● **REQUIRED WORK**:
Please take the lines from the one holding "the new dependency." through the one holding "## 15. Cleanup Dead CheckpointManager Code" in the data below and copy them exactly.

(RECORDS)

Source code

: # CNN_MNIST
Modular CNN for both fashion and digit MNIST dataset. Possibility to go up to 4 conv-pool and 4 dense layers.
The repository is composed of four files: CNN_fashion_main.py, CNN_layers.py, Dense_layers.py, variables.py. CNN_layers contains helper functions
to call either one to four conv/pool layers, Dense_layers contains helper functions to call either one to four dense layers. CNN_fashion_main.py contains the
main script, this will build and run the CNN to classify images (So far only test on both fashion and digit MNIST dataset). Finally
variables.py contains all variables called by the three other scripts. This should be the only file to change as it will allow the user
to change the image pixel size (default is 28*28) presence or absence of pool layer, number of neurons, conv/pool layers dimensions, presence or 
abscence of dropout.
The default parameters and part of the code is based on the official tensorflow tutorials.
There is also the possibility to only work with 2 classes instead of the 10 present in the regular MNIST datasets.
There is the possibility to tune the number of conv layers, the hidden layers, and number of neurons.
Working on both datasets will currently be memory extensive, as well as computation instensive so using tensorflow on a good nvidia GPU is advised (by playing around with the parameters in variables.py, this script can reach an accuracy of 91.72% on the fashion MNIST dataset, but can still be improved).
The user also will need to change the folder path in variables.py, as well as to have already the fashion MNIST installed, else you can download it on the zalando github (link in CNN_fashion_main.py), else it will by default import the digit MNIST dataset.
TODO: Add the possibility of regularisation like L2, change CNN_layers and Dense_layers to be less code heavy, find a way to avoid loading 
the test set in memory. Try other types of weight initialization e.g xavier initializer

(End RECORDS)
(RECORDS)

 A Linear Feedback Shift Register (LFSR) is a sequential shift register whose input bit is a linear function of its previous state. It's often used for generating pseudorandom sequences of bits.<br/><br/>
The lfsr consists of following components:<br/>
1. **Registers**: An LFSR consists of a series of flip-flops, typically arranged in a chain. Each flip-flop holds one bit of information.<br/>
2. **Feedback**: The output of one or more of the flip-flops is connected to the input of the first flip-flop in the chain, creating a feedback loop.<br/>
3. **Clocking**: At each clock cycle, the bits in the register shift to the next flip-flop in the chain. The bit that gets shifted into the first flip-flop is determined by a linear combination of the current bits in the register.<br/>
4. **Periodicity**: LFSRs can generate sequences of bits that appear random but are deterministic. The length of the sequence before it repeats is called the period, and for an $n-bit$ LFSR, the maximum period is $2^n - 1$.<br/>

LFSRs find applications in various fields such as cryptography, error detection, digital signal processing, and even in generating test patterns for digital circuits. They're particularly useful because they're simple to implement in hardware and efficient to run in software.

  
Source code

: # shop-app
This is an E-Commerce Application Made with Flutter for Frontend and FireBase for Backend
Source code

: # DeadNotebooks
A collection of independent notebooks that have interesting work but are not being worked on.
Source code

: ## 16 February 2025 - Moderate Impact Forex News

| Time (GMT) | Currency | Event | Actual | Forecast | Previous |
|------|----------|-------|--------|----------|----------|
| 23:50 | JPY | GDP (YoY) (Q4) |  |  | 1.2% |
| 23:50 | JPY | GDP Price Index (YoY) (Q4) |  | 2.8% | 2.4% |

(End RECORDS)
(RECORDS)

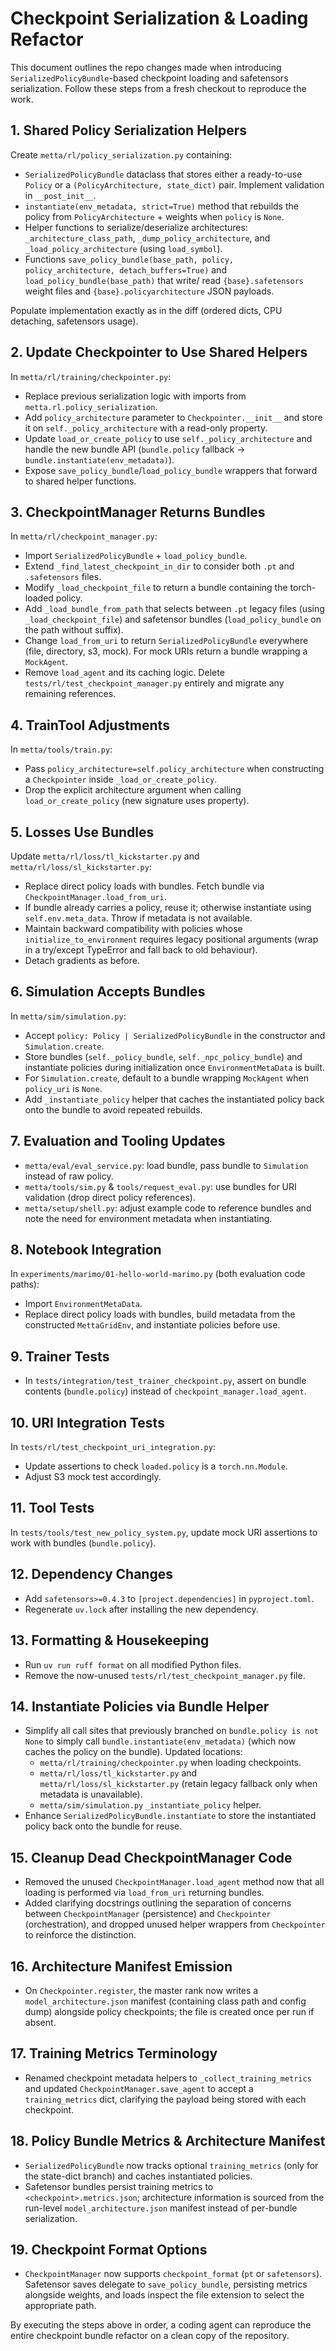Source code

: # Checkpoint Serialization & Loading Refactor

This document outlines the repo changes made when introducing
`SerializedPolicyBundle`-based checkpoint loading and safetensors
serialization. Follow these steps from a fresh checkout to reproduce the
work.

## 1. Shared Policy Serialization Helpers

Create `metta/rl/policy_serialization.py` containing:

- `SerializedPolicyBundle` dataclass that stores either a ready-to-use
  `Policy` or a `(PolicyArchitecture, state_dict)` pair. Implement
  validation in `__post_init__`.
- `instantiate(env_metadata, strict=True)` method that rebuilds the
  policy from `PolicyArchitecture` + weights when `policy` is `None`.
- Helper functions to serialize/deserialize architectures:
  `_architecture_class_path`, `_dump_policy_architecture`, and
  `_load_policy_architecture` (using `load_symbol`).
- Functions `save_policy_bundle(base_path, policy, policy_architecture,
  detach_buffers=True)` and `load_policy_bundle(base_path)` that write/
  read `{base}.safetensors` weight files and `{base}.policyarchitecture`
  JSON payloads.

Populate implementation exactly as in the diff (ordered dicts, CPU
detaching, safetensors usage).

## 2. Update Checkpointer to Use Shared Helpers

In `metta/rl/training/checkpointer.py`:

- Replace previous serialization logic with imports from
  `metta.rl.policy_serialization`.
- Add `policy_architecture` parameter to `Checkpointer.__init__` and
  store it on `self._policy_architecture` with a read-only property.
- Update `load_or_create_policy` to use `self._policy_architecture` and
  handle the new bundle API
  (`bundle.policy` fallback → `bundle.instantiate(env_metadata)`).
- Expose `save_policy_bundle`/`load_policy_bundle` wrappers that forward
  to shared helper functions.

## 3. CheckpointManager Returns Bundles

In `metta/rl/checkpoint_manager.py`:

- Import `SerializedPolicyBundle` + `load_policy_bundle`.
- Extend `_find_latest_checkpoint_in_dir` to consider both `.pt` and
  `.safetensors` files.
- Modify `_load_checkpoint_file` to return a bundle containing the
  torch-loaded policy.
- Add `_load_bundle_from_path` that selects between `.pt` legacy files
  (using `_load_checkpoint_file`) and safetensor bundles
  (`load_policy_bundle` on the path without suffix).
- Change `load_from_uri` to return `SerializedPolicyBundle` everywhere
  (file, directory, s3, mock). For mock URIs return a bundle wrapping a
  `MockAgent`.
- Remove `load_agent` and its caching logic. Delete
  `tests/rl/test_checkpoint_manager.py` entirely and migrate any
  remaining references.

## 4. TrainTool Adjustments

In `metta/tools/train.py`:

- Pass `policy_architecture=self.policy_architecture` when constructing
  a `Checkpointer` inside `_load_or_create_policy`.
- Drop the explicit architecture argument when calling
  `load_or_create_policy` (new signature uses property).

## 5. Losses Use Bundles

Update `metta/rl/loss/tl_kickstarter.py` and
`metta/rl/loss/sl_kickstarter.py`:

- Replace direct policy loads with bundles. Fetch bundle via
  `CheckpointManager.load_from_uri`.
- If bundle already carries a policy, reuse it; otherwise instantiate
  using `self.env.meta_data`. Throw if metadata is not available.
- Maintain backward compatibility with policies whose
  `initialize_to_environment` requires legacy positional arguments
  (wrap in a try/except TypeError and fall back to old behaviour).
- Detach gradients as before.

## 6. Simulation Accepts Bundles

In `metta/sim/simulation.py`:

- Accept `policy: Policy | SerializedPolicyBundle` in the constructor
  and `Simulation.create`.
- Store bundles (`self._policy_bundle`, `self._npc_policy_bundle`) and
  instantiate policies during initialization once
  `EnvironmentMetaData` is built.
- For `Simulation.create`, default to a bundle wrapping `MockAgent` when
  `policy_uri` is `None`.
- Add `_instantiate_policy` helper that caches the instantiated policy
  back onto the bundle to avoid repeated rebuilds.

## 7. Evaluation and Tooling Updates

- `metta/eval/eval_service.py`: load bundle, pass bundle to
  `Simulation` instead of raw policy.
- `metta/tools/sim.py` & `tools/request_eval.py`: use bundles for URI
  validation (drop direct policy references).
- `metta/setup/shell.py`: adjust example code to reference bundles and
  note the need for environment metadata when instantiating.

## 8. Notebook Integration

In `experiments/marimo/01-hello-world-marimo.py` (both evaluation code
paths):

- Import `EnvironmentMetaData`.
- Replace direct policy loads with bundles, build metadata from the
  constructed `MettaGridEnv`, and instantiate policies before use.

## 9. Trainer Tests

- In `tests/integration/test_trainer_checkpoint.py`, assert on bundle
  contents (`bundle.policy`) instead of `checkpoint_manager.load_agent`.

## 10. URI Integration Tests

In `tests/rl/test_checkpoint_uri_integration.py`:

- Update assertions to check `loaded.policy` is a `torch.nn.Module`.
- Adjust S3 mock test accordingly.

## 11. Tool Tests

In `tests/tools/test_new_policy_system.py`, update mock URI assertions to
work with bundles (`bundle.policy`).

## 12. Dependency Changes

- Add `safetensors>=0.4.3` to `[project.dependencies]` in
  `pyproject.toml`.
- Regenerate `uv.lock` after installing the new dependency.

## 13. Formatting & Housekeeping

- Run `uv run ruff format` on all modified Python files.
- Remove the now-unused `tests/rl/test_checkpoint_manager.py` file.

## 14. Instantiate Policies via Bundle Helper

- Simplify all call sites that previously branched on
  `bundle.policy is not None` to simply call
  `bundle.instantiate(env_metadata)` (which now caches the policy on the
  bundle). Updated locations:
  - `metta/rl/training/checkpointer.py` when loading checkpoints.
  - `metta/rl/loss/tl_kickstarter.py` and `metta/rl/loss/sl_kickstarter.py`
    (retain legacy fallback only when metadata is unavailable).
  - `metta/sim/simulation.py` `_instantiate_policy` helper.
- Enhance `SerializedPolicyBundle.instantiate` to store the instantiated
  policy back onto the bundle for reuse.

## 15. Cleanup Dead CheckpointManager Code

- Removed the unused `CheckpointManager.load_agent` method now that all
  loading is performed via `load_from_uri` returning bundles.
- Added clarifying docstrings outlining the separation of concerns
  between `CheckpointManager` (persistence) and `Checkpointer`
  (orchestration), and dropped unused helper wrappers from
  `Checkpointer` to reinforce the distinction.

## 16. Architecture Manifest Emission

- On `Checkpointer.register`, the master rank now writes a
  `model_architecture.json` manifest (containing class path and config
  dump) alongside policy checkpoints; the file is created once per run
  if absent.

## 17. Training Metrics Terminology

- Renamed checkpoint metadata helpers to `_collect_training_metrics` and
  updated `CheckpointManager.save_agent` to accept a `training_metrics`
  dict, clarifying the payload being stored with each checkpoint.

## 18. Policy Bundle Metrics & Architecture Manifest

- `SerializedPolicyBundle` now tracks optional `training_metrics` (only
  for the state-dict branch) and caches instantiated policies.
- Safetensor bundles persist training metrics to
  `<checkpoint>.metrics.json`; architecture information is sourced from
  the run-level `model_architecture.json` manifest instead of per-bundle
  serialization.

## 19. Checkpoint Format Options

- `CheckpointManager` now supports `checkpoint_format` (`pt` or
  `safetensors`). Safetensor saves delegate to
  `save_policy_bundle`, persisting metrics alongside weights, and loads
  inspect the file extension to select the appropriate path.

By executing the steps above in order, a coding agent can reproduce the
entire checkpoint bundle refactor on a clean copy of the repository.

(End RECORDS)

● **SOLUTION TO THE PROBLEM**:
- Regenerate `uv.lock` after installing the new dependency.

## 13. Formatting & Housekeeping

- Run `uv run ruff format` on all modified Python files.
- Remove the now-unused `tests/rl/test_checkpoint_manager.py` file.

## 14. Instantiate Policies via Bundle Helper

- Simplify all call sites that previously branched on
  `bundle.policy is not None` to simply call
  `bundle.instantiate(env_metadata)` (which now caches the policy on the
  bundle). Updated locations:
  - `metta/rl/training/checkpointer.py` when loading checkpoints.
  - `metta/rl/loss/tl_kickstarter.py` and `metta/rl/loss/sl_kickstarter.py`
    (retain legacy fallback only when metadata is unavailable).
  - `metta/sim/simulation.py` `_instantiate_policy` helper.
- Enhance `SerializedPolicyBundle.instantiate` to store the instantiated
  policy back onto the bundle for reuse.

## 15. Cleanup Dead CheckpointManager Code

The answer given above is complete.